L’annonce de la mort de la guide de la Jamahiriya Libyenne suscite des réactions diverses. Les plus poignantes sont celles des dirigeants des pays occidentaux qui ont été le bras armé du CNT. Selon Nicolas Sarkozy « la mort de Kadhafi est une étape importante pour la libération la Libye ». Rasmussen responsable de l’OTAN affirme que « la mort de Kadhafi annonce la fin du règne de peur ». Barack Obama pour sa part expose clairement que « les régimes à poigne sont voués à disparaître ». Et Ban Ki Moon de conclure que « la mort de Kadhafi est une transition historique pour la Libye ». L’ensemble de ces réactions confirment à souhait que l’individu Kadhafi était infréquentable et indésirable. C’est le salaire de son arrogance, de sa témérité à leur égard.

Pour prouver la véracité d’un fait inimaginable il ya quelques mois, les images de Kadhafi mort sont actuellement brandies avec fierté par les medias occidentaux et leurs acolytes du CNT libyen comme un trophée de guerre. Avec un certain triomphalisme, ils se réjouissent à coup de klaxons. La guerre est finie disent-ils. Pour autant devrions nous nous contenter de ces manifestations de joie de la part de ceux qui ont triompher de Kadhafi sans poser un regard critique sur le présent et nous projeter sans risque de nous tromper dans l’avenir de la Libye ?

Aujourd’hui bien de gens se réjouissent de cette nouvelle car elle tourne la page selon eux de longues années de dictature.

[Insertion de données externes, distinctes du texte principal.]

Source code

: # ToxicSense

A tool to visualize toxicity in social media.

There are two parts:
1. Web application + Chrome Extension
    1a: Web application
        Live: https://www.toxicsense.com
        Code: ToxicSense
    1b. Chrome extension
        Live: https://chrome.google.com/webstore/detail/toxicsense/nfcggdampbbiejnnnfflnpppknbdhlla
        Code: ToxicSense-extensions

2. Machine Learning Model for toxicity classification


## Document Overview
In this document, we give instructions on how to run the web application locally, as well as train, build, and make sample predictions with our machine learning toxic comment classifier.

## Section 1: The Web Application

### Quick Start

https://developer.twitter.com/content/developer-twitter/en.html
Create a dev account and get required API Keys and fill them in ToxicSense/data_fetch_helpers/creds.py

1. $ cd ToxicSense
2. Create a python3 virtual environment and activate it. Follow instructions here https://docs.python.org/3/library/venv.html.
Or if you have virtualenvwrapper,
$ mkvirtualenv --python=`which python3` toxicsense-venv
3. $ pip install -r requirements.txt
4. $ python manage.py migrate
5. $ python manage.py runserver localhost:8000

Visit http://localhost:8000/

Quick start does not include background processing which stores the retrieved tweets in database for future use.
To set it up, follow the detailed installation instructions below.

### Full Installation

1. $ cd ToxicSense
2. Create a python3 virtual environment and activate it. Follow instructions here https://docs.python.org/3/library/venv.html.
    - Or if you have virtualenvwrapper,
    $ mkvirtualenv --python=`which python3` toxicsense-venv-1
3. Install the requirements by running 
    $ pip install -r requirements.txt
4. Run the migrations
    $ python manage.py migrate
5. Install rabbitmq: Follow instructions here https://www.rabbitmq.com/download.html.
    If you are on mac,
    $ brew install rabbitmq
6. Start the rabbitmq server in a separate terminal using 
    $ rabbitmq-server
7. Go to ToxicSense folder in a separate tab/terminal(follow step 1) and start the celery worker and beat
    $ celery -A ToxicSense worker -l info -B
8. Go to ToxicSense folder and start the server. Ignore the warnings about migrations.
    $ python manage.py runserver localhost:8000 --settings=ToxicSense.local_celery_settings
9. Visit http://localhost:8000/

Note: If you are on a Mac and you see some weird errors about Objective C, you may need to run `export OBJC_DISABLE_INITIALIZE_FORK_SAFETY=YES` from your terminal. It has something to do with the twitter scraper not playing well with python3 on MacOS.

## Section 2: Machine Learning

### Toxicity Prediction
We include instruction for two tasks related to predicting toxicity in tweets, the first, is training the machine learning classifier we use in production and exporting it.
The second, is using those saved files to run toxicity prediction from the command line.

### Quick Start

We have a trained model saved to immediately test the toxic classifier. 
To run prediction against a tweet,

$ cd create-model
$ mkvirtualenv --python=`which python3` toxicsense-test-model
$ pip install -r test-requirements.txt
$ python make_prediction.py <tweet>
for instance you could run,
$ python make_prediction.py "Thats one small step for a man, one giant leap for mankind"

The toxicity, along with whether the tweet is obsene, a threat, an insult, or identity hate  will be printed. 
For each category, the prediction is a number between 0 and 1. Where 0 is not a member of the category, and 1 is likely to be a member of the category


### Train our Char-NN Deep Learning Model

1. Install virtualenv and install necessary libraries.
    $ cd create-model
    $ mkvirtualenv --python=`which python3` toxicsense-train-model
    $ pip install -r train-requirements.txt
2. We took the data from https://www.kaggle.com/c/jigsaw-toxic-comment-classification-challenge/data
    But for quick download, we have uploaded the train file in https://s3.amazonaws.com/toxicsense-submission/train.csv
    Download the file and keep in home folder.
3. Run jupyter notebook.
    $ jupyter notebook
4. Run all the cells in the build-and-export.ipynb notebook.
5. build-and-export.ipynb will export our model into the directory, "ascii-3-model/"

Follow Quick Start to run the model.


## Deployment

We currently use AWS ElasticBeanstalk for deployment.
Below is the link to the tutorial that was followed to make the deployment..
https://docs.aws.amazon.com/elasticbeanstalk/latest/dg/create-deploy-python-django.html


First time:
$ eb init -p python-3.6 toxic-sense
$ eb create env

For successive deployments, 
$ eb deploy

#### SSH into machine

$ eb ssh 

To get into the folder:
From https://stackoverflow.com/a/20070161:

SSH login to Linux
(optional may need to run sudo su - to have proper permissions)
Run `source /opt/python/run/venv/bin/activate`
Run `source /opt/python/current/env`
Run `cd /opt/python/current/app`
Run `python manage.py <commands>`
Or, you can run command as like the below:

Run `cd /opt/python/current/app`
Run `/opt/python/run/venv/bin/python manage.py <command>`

Ils rêvent d’une Libye libre et paisible. Mais l’assassinat de Kadhafi par l’OTAN[1] est elle le début ou la fin de la Libye ? en ce qui nous concerne nous affichons un certain scepticisme quant à l’avenir de la Libye. Kadhafi, n’était pas l’ennemi de tous dans son pays et dans le monde. Avec cette mort brutale mais longtemps préparée de Kadhafi, la Libye, un pays grandement tribalisé, ne sera pas pacifique et vite pacifiée. Il ya un grand risque de somalisation du pays, les différentes tribus s’excluant mutuellement. De plus ce n’est pas la présence de forces étrangères qui va les en dissuader. C’est une aventure risquée que les libyens du CNT ont entrepris en tuant ou en faisant tuer Kadhafi.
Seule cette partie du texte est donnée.